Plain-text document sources
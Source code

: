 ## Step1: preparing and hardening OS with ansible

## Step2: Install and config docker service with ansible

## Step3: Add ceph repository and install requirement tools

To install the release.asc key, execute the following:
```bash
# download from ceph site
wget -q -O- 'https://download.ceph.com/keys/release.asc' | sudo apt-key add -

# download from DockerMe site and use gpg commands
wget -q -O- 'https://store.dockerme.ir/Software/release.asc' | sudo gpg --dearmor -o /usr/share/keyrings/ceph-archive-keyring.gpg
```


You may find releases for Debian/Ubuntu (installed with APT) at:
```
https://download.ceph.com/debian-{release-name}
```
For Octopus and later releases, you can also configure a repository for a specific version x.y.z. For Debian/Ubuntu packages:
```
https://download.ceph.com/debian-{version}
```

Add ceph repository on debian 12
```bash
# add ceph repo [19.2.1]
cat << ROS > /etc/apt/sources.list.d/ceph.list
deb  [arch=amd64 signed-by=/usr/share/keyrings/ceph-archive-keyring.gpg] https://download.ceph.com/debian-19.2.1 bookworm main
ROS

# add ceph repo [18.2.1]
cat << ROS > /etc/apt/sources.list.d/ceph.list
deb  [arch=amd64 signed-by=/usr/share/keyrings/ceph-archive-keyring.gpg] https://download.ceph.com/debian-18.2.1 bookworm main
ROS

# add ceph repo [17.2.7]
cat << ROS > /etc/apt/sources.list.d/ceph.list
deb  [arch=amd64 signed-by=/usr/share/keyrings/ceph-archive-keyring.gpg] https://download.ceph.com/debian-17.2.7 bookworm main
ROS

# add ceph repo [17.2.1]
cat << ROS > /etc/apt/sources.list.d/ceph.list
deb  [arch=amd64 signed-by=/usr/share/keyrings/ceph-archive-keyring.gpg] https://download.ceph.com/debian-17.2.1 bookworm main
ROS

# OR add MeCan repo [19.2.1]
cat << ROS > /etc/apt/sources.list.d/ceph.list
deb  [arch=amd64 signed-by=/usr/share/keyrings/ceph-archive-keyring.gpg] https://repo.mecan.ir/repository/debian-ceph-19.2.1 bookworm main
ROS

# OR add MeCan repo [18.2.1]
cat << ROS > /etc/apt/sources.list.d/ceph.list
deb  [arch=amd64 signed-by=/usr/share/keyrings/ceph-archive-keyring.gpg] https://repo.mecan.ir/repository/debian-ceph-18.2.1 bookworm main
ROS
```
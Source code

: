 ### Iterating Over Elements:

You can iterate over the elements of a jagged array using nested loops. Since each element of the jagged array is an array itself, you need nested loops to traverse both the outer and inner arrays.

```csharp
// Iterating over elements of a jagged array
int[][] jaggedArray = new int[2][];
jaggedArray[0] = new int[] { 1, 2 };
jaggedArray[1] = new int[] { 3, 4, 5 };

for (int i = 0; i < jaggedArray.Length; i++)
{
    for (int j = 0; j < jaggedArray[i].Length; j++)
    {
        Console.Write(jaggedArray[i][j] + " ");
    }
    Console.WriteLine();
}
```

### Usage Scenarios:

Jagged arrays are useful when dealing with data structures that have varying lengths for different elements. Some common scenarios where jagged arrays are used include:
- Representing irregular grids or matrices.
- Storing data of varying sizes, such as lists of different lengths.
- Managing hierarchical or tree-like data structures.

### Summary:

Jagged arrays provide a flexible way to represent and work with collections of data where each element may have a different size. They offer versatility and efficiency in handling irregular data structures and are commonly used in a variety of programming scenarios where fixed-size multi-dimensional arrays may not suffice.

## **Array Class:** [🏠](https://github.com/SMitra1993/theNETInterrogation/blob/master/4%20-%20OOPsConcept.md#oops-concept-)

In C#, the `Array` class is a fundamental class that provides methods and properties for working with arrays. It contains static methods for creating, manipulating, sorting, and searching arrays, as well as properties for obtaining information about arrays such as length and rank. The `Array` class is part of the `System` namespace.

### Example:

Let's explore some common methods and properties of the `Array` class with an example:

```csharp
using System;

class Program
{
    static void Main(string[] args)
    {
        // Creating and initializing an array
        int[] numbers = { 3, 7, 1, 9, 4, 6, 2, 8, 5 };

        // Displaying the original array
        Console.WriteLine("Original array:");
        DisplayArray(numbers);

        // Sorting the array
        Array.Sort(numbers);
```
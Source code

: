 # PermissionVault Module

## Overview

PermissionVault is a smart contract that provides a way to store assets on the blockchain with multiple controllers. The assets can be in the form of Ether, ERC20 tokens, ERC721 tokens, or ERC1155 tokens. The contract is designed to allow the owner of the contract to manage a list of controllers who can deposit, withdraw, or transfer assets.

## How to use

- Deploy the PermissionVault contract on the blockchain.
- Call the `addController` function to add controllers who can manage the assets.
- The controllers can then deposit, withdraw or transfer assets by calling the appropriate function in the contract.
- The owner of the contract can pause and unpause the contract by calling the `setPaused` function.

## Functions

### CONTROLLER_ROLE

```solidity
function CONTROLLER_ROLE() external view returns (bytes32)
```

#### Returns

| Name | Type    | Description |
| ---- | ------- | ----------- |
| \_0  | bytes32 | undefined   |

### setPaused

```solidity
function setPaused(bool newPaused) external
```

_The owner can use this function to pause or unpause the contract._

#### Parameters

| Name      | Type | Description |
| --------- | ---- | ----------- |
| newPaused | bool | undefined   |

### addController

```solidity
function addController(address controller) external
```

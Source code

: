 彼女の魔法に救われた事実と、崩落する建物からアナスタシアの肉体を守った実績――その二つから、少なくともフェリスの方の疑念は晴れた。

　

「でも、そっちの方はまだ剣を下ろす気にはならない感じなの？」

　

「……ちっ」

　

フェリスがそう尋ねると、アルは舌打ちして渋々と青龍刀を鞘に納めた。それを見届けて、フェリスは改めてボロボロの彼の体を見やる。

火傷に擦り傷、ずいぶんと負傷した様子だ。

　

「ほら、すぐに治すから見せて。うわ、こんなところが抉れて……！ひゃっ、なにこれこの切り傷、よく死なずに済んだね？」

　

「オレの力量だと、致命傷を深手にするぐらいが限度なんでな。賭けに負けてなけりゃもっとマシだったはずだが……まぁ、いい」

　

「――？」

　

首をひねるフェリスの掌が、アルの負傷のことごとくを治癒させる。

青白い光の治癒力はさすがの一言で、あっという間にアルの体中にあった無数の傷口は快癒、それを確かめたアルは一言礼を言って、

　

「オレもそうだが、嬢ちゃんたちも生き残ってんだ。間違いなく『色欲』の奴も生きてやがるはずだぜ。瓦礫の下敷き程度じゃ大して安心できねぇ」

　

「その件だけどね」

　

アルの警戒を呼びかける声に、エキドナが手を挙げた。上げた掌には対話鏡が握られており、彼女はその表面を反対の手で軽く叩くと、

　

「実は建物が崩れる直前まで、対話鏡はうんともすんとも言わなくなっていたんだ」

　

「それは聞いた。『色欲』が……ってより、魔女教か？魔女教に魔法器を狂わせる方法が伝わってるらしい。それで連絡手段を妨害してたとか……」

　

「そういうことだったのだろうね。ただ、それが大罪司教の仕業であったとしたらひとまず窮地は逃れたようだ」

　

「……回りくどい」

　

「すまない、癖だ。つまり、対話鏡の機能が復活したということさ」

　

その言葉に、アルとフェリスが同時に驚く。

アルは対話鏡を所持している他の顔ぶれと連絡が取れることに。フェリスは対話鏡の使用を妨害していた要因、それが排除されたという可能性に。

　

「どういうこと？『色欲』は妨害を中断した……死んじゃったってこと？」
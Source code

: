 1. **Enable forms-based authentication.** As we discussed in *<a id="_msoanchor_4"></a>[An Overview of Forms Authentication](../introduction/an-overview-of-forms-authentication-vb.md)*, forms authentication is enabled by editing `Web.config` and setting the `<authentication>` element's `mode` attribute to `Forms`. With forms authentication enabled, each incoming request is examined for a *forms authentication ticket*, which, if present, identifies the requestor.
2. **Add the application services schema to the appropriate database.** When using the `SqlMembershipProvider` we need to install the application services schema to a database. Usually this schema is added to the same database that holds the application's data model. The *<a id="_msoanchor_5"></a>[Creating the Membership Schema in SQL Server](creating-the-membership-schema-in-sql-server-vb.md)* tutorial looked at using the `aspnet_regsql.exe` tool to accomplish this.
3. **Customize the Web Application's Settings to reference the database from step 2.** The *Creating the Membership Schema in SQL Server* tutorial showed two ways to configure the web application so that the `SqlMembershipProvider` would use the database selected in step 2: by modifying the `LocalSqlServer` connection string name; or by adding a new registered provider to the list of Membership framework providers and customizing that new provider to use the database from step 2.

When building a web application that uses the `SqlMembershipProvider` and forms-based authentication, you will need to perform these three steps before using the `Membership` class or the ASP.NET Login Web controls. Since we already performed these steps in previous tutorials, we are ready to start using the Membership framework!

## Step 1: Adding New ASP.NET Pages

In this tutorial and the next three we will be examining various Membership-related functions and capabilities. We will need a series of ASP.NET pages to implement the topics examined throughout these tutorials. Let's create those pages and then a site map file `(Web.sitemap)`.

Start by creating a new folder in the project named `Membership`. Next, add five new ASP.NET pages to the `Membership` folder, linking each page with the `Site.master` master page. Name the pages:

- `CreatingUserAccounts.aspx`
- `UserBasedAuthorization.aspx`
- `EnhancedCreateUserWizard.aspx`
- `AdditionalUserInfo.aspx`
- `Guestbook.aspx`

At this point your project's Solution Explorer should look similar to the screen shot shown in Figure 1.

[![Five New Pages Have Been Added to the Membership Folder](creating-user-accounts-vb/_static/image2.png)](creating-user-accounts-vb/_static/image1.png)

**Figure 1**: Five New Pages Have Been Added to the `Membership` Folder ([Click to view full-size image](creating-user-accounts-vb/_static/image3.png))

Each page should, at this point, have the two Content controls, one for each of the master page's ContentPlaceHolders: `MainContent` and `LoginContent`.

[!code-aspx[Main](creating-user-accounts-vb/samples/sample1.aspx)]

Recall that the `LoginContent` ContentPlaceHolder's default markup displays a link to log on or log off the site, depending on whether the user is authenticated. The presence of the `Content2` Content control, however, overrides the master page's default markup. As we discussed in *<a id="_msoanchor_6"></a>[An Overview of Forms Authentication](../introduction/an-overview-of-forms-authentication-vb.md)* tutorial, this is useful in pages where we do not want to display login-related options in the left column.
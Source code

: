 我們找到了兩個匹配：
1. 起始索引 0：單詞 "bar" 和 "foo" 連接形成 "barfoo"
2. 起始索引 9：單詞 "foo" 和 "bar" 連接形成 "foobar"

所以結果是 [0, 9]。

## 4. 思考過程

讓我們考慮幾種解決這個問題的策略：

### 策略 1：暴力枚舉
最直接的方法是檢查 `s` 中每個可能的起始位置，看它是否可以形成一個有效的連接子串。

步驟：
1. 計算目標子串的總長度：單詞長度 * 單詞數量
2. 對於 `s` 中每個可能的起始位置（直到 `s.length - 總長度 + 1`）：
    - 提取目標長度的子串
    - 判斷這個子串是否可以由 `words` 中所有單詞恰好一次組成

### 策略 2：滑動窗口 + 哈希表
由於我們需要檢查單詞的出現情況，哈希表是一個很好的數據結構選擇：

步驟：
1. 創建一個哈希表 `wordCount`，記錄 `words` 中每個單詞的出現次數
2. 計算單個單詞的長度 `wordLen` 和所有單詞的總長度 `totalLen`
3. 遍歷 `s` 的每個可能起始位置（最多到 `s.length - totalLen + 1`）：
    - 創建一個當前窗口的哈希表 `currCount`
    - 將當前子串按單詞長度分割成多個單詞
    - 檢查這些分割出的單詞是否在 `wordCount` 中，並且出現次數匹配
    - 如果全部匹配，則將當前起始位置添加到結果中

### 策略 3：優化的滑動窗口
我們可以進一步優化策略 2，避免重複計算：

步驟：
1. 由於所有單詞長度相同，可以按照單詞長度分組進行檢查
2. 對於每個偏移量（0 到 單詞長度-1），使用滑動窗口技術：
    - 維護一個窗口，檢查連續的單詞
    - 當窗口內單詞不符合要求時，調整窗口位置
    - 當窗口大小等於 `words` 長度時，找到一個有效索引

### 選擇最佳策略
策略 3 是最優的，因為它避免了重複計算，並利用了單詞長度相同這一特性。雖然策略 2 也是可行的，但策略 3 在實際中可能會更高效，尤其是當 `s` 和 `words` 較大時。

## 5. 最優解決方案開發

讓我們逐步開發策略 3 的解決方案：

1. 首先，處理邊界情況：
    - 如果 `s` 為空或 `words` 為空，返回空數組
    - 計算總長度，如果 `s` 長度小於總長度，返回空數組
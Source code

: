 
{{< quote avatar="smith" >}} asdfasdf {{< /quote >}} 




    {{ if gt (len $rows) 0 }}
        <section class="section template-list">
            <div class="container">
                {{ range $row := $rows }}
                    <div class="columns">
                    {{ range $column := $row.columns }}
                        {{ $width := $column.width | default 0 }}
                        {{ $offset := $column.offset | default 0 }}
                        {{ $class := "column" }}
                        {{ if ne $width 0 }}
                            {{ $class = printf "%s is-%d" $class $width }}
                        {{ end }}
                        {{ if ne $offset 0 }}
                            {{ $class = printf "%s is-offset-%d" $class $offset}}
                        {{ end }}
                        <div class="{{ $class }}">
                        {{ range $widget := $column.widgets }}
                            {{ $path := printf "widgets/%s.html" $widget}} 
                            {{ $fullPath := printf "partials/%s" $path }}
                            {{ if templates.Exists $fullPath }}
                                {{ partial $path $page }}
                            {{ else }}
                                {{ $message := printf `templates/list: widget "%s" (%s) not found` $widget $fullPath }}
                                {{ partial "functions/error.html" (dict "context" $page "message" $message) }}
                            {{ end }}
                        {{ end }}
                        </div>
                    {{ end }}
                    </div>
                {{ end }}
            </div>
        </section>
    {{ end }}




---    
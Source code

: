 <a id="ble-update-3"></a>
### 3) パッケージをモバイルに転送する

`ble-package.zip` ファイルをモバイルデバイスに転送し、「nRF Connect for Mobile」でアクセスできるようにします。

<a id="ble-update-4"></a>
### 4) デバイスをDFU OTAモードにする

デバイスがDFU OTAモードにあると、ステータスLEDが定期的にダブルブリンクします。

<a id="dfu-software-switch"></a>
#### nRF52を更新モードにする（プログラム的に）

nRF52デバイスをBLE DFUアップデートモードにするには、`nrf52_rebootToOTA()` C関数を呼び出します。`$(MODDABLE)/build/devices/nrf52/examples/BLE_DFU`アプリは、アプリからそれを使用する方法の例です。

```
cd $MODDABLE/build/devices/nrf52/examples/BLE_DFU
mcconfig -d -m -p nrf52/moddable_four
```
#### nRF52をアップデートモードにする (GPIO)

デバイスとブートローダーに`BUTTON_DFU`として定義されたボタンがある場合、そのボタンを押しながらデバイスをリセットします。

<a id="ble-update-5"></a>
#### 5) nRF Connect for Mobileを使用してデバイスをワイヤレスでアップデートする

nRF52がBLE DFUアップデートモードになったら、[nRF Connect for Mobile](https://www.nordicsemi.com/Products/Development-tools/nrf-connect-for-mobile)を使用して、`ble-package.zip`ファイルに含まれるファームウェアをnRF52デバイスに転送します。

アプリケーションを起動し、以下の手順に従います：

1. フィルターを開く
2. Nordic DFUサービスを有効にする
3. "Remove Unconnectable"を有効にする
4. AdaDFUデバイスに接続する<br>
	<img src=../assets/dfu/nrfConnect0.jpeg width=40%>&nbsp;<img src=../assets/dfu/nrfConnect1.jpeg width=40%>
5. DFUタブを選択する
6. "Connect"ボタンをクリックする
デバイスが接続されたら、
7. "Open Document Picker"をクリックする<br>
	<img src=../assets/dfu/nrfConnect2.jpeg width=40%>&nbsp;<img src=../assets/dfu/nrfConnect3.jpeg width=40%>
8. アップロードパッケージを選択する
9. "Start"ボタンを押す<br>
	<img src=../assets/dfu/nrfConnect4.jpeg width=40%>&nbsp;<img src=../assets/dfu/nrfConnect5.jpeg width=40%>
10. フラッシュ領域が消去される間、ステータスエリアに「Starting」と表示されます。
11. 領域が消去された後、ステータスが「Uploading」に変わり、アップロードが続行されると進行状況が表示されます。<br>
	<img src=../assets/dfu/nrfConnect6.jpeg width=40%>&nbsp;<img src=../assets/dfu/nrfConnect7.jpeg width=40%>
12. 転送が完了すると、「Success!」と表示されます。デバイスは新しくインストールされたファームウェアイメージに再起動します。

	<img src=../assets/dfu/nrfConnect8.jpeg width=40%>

- [EXERCISE GOAL]
The number of lines in the records that include "と表示されます" is what is needed, with no other words.

- [OUTPUT OF THE EXERCISE]
2